*** Opening THE DATA ***

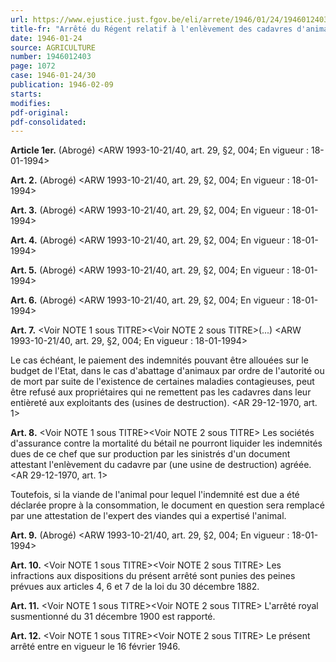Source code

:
 ```yaml
---
url: https://www.ejustice.just.fgov.be/eli/arrete/1946/01/24/1946012403/justel
title-fr: "Arrêté du Régent relatif à l'enlèvement des cadavres d'animaux impropres à la consommation. <NOTE 1 : Abrogé pour la Région Bruxelles-capitale par ARR 1993-07-15/35, art. 8, 002; En vigueur : 18-08-1993> <NOTE 2 : Abrogé pour la Région flamande par AEF 1993-06-23/33, art. 28, 003; En vigueur : 14-09-1993> Voir modification(s)"
date: 1946-01-24
source: AGRICULTURE
number: 1946012403
page: 1072
case: 1946-01-24/30
publication: 1946-02-09
starts:
modifies:
pdf-original:
pdf-consolidated:
---
```


**Article 1er.** (Abrogé) <ARW 1993-10-21/40, art. 29, §2, 004;  En vigueur :  18-01-1994>

**Art. 2.** (Abrogé) <ARW 1993-10-21/40, art. 29, §2, 004;  En vigueur :  18-01-1994>

**Art. 3.** (Abrogé) <ARW 1993-10-21/40, art. 29, §2, 004;  En vigueur :  18-01-1994>

**Art. 4.** (Abrogé) <ARW 1993-10-21/40, art. 29, §2, 004;  En vigueur :  18-01-1994>

**Art. 5.** (Abrogé) <ARW 1993-10-21/40, art. 29, §2, 004;  En vigueur :  18-01-1994>

**Art. 6.** (Abrogé) <ARW 1993-10-21/40, art. 29, §2, 004;  En vigueur :  18-01-1994>

**Art. 7.** <Voir NOTE 1 sous TITRE><Voir NOTE 2 sous TITRE>(...) <ARW 1993-10-21/40, art. 29, §2, 004;  En vigueur :  18-01-1994>

Le cas échéant, le paiement des indemnités pouvant être allouées sur le budget de l'Etat, dans le cas d'abattage d'animaux par ordre de l'autorité ou de mort par suite de l'existence de certaines maladies contagieuses, peut être refusé aux propriétaires qui ne remettent pas les cadavres dans leur entièreté aux exploitants des (usines de destruction). <AR 29-12-1970, art. 1>

**Art. 8.** <Voir NOTE 1 sous TITRE><Voir NOTE 2 sous TITRE> Les sociétés d'assurance contre la mortalité du bétail ne pourront liquider les indemnités dues de ce chef que sur production par les sinistrés d'un document attestant l'enlèvement du cadavre par (une usine de destruction) agréée. <AR 29-12-1970, art. 1>

Toutefois, si la viande de l'animal pour lequel l'indemnité est due a été déclarée propre à la consommation, le document en question sera remplacé par une attestation de l'expert des viandes qui a expertisé l'animal.

**Art. 9.** (Abrogé) <ARW 1993-10-21/40, art. 29, §2, 004;  En vigueur :  18-01-1994>

**Art. 10.** <Voir NOTE 1 sous TITRE><Voir NOTE 2 sous TITRE> Les infractions aux dispositions du présent arrêté sont punies des peines prévues aux articles 4, 6 et 7 de la loi du 30 décembre 1882.

**Art. 11.** <Voir NOTE 1 sous TITRE><Voir NOTE 2 sous TITRE> L'arrêté royal susmentionné du 31 décembre 1900 est rapporté.

**Art. 12.** <Voir NOTE 1 sous TITRE><Voir NOTE 2 sous TITRE> Le présent arrêté entre en vigueur le 16 février 1946.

*** Closing THE DATA ***

Only lines with the word "document" should be collected from the material.

**Art. 8.** <Voir NOTE 1 sous TITRE><Voir NOTE 2 sous TITRE> Les sociétés d'assurance contre la mortalité du bétail ne pourront liquider les indemnités dues de ce chef que sur production par les sinistrés d'un document attestant l'enlèvement du cadavre par (une usine de destruction) agréée. <AR 29-12-1970, art. 1>
Toutefois, si la viande de l'animal pour lequel l'indemnité est due a été déclarée propre à la consommation, le document en question sera remplacé par une attestation de l'expert des viandes qui a expertisé l'animal.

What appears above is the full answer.